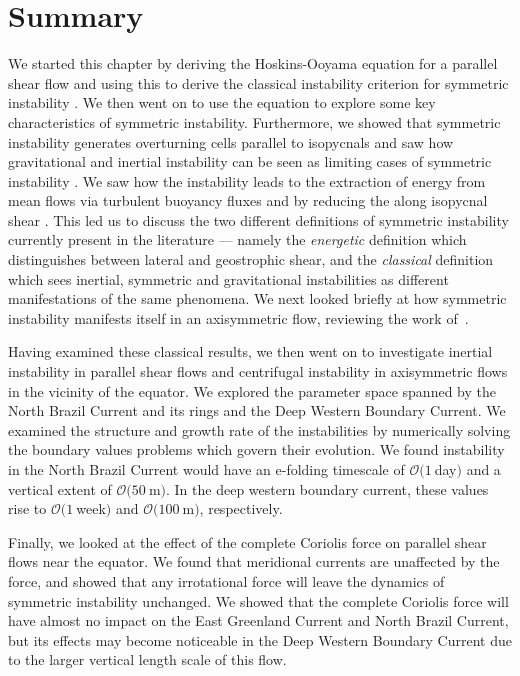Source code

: \section{Summary}
We started this chapter by deriving the Hoskins-Ooyama equation for a parallel shear flow and using this to derive the classical instability criterion for symmetric instability \citep{Hoskins1974, Ooyama1966, Stone1966}. We then went on to use the equation to explore some key characteristics of symmetric instability. Furthermore, we showed that symmetric instability generates overturning cells parallel to isopycnals and saw how gravitational and inertial instability can be seen as limiting cases of symmetric instability \citep{Xu1985, emanuelSlantwiseConvection1994}. We saw how the instability leads to the extraction of energy from mean flows via turbulent buoyancy fluxes and by reducing the along isopycnal shear \citep{Haine1998, Thomas2013}. This led us to discuss the two different definitions of symmetric instability currently present in the literature --- namely the \textit{energetic} definition which distinguishes between lateral and geostrophic shear, and the \textit{classical} definition which sees inertial, symmetric and gravitational instabilities as different manifestations of the same phenomena. We next looked briefly at how symmetric instability manifests itself in an axisymmetric flow, reviewing the work of~\citet{Buckingham2021}.

Having examined these classical results, we then went on to investigate inertial instability in parallel shear flows and centrifugal instability in axisymmetric flows in the vicinity of the equator. We explored the parameter space spanned by the North Brazil Current and its rings and the Deep Western Boundary Current. We examined the structure and growth rate of the instabilities by numerically solving the boundary values problems which govern their evolution. We found instability in the North Brazil Current would have an e-folding timescale of $\mathcal{O}(1~$day$)$ and a vertical extent of $\mathcal{O}(50~$m$)$. In the deep western boundary current, these values rise to $\mathcal{O}(1~$week$)$ and $\mathcal{O}(100~$m$)$, respectively.

Finally, we looked at the effect of the complete Coriolis force on parallel shear flows near the equator. We found that meridional currents are unaffected by the force, and showed that any irrotational force will leave the dynamics of symmetric instability unchanged. We showed that the complete Coriolis force will have almost no impact on the East Greenland Current and North Brazil Current, but its effects may become noticeable in the Deep Western Boundary Current due to the larger vertical length scale of this flow.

Exercise | Write out all of the data above exactly, pictures excluded.

Your response |
Source code

: \section{Summary}
We started this chapter by deriving the Hoskins-Ooyama equation for a parallel shear flow and using this to derive the classical instability criterion for symmetric instability \citep{Hoskins1974, Ooyama1966, Stone1966}. We then went on to use the equation to explore some key characteristics of symmetric instability. Furthermore, we showed that symmetric instability generates overturning cells parallel to isopycnals and saw how gravitational and inertial instability can be seen as limiting cases of symmetric instability \citep{Xu1985, emanuelSlantwiseConvection1994}. We saw how the instability leads to the extraction of energy from mean flows via turbulent buoyancy fluxes and by reducing the along isopycnal shear \citep{Haine1998, Thomas2013}. This led us to discuss the two different definitions of symmetric instability currently present in the literature --- namely the \textit{energetic} definition which distinguishes between lateral and geostrophic shear, and the \textit{classical} definition which sees inertial, symmetric and gravitational instabilities as different manifestations of the same phenomena. We next looked briefly at how symmetric instability manifests itself in an axisymmetric flow, reviewing the work of~\citet{Buckingham2021}.

Having examined these classical results, we then went on to investigate inertial instability in parallel shear flows and centrifugal instability in axisymmetric flows in the vicinity of the equator. We explored the parameter space spanned by the North Brazil Current and its rings and the Deep Western Boundary Current. We examined the structure and growth rate of the instabilities by numerically solving the boundary values problems which govern their evolution. We found instability in the North Brazil Current would have an e-folding timescale of $\mathcal{O}(1~$day$)$ and a vertical extent of $\mathcal{O}(50~$m$)$. In the deep western boundary current, these values rise to $\mathcal{O}(1~$week$)$ and $\mathcal{O}(100~$m$)$, respectively.

Finally, we looked at the effect of the complete Coriolis force on parallel shear flows near the equator. We found that meridional currents are unaffected by the force, and showed that any irrotational force will leave the dynamics of symmetric instability unchanged. We showed that the complete Coriolis force will have almost no impact on the East Greenland Current and North Brazil Current, but its effects may become noticeable in the Deep Western Boundary Current due to the larger vertical length scale of this flow.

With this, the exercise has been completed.